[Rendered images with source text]
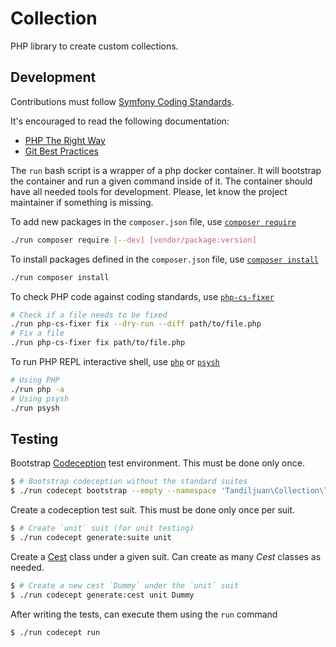 Collection
==========

PHP library to create custom collections.


Development
-----------

Contributions must follow [Symfony Coding Standards](https://symfony.com/doc/current/contributing/code/standards.html).

It's encouraged to read the following documentation:

* [PHP The Right Way](https://phptherightway.com/)
* [Git Best Practices](http://sethrobertson.github.io/GitBestPractices/)

The `run` bash script is a wrapper of a php docker container. It will bootstrap the container and run a given command inside of it. The container should have all needed tools for development. Please, let know the project maintainer if something is missing.

To add new packages in the `composer.json` file, use [`composer require`](https://getcomposer.org/doc/03-cli.md#require)

```bash
./run composer require [--dev] [vendor/package:version]
```

To install packages defined in the `composer.json` file, use [`composer install`](https://getcomposer.org/doc/03-cli.md#install-i)

```bash
./run composer install
```

To check PHP code against coding standards, use [`php-cs-fixer`](https://github.com/FriendsOfPHP/PHP-CS-Fixer)

```bash
# Check if a file needs to be fixed
./run php-cs-fixer fix --dry-run --diff path/to/file.php
# Fix a file
./run php-cs-fixer fix path/to/file.php
```

To run PHP REPL interactive shell, use [`php`](http://php.net/manual/en/features.commandline.interactive.php) or [`psysh`](https://psysh.org/)

```bash
# Using PHP
./run php -a
# Using psysh
./run psysh
```


Testing
-------

Bootstrap [Codeception](https://codeception.com/) test environment. This must be done only once.

```bash
$ # Bootstrap codeception without the standard suites
$ ./run codecept bootstrap --empty --namespace 'Tandiljuan\Collection\Tests'
```

Create a codeception test suit. This must be done only once per suit.

```bash
$ # Create `unit` suit (for unit testing)
$ ./run codecept generate:suite unit
```

Create a [Cest](https://codeception.com/docs/02-GettingStarted#Writing-a-Sample-Test) class under a given suit. Can create as many _Cest_ classes as needed.

```bash
$ # Create a new cest `Dummy` under the `unit` suit
$ ./run codecept generate:cest unit Dummy
```

After writing the tests, can execute them using the `run` command

```bash
$ ./run codecept run
```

§ Exercise details: Your reply should be nothing but the lines from the one containing "To install packages" through the last line above, copied exactly; please include both ends.

§ Result for this task:
To install packages defined in the `composer.json` file, use [`composer install`](https://getcomposer.org/doc/03-cli.md#install-i)

```bash
./run composer install
```

To check PHP code against coding standards, use [`php-cs-fixer`](https://github.com/FriendsOfPHP/PHP-CS-Fixer)

```bash
# Check if a file needs to be fixed
./run php-cs-fixer fix --dry-run --diff path/to/file.php
# Fix a file
./run php-cs-fixer fix path/to/file.php
```

To run PHP REPL interactive shell, use [`php`](http://php.net/manual/en/features.commandline.interactive.php) or [`psysh`](https://psysh.org/)

```bash
# Using PHP
./run php -a
# Using psysh
./run psysh
```


Testing
-------

Bootstrap [Codeception](https://codeception.com/) test environment. This must be done only once.

```bash
$ # Bootstrap codeception without the standard suites
$ ./run codecept bootstrap --empty --namespace 'Tandiljuan\Collection\Tests'
```

Create a codeception test suit. This must be done only once per suit.

```bash
$ # Create `unit` suit (for unit testing)
$ ./run codecept generate:suite unit
```

Create a [Cest](https://codeception.com/docs/02-GettingStarted#Writing-a-Sample-Test) class under a given suit. Can create as many _Cest_ classes as needed.

```bash
$ # Create a new cest `Dummy` under the `unit` suit
$ ./run codecept generate:cest unit Dummy
```

After writing the tests, can execute them using the `run` command

```bash
$ ./run codecept run
```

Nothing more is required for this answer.